(Beginning of SUPPLIED RECORDS)
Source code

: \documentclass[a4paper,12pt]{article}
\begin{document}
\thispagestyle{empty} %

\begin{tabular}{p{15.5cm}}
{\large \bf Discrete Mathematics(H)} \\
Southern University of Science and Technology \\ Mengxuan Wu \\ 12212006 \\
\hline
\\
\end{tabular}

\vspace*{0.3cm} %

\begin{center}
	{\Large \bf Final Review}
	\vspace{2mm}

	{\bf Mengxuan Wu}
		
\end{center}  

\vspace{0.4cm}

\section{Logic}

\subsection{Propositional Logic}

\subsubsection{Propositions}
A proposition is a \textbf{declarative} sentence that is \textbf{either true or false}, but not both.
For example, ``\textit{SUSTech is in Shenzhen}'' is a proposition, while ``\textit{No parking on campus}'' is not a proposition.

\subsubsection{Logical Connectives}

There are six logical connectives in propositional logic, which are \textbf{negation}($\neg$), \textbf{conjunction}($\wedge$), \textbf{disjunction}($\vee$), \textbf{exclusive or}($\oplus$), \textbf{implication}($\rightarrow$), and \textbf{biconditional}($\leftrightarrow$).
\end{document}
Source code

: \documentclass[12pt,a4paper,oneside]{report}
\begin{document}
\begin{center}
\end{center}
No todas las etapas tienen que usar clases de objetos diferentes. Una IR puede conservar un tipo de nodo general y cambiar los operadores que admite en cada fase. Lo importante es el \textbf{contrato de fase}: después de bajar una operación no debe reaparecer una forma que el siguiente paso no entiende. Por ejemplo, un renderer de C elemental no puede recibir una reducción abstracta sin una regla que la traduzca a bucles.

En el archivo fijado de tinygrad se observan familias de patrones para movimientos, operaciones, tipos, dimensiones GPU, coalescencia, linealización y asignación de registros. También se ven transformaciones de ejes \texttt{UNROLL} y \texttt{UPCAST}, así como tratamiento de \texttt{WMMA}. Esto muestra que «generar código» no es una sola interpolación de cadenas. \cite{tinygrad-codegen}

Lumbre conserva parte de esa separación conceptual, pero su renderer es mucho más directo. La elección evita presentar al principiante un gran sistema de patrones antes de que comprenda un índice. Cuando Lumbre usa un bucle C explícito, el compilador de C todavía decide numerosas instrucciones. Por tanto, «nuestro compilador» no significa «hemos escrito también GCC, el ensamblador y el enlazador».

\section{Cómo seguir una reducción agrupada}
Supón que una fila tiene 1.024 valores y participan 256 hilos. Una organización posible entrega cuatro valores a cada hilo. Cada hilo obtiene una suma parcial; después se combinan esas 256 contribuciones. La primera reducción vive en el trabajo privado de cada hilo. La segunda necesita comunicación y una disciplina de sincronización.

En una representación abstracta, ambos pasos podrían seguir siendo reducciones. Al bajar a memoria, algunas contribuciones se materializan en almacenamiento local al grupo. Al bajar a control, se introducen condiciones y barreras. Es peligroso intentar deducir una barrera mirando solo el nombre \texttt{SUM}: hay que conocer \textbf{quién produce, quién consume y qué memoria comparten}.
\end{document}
(End of SUPPLIED RECORDS)
__EXERCISE BRIEF__.
Could you retype every record above exactly as written?

__ANSWER FOR THE TASK__.
Source code

: \documentclass[a4paper,12pt]{article}
\begin{document}
\thispagestyle{empty} %

\begin{tabular}{p{15.5cm}}
{\large \bf Discrete Mathematics(H)} \\
Southern University of Science and Technology \\ Mengxuan Wu \\ 12212006 \\
\hline
\\
\end{tabular}

\vspace*{0.3cm} %

\begin{center}
	{\Large \bf Final Review}
	\vspace{2mm}

	{\bf Mengxuan Wu}
		
\end{center}  

\vspace{0.4cm}

\section{Logic}

\subsection{Propositional Logic}

\subsubsection{Propositions}
A proposition is a \textbf{declarative} sentence that is \textbf{either true or false}, but not both.
For example, ``\textit{SUSTech is in Shenzhen}'' is a proposition, while ``\textit{No parking on campus}'' is not a proposition.

\subsubsection{Logical Connectives}

There are six logical connectives in propositional logic, which are \textbf{negation}($\neg$), \textbf{conjunction}($\wedge$), \textbf{disjunction}($\vee$), \textbf{exclusive or}($\oplus$), \textbf{implication}($\rightarrow$), and \textbf{biconditional}($\leftrightarrow$).
\end{document}
Source code

: \documentclass[12pt,a4paper,oneside]{report}
\begin{document}
\begin{center}
\end{center}
No todas las etapas tienen que usar clases de objetos diferentes. Una IR puede conservar un tipo de nodo general y cambiar los operadores que admite en cada fase. Lo importante es el \textbf{contrato de fase}: después de bajar una operación no debe reaparecer una forma que el siguiente paso no entiende. Por ejemplo, un renderer de C elemental no puede recibir una reducción abstracta sin una regla que la traduzca a bucles.

En el archivo fijado de tinygrad se observan familias de patrones para movimientos, operaciones, tipos, dimensiones GPU, coalescencia, linealización y asignación de registros. También se ven transformaciones de ejes \texttt{UNROLL} y \texttt{UPCAST}, así como tratamiento de \texttt{WMMA}. Esto muestra que «generar código» no es una sola interpolación de cadenas. \cite{tinygrad-codegen}

Lumbre conserva parte de esa separación conceptual, pero su renderer es mucho más directo. La elección evita presentar al principiante un gran sistema de patrones antes de que comprenda un índice. Cuando Lumbre usa un bucle C explícito, el compilador de C todavía decide numerosas instrucciones. Por tanto, «nuestro compilador» no significa «hemos escrito también GCC, el ensamblador y el enlazador».

\section{Cómo seguir una reducción agrupada}
Supón que una fila tiene 1.024 valores y participan 256 hilos. Una organización posible entrega cuatro valores a cada hilo. Cada hilo obtiene una suma parcial; después se combinan esas 256 contribuciones. La primera reducción vive en el trabajo privado de cada hilo. La segunda necesita comunicación y una disciplina de sincronización.

En una representación abstracta, ambos pasos podrían seguir siendo reducciones. Al bajar a memoria, algunas contribuciones se materializan en almacenamiento local al grupo. Al bajar a control, se introducen condiciones y barreras. Es peligroso intentar deducir una barrera mirando solo el nombre \texttt{SUM}: hay que conocer \textbf{quién produce, quién consume y qué memoria comparten}.
\end{document}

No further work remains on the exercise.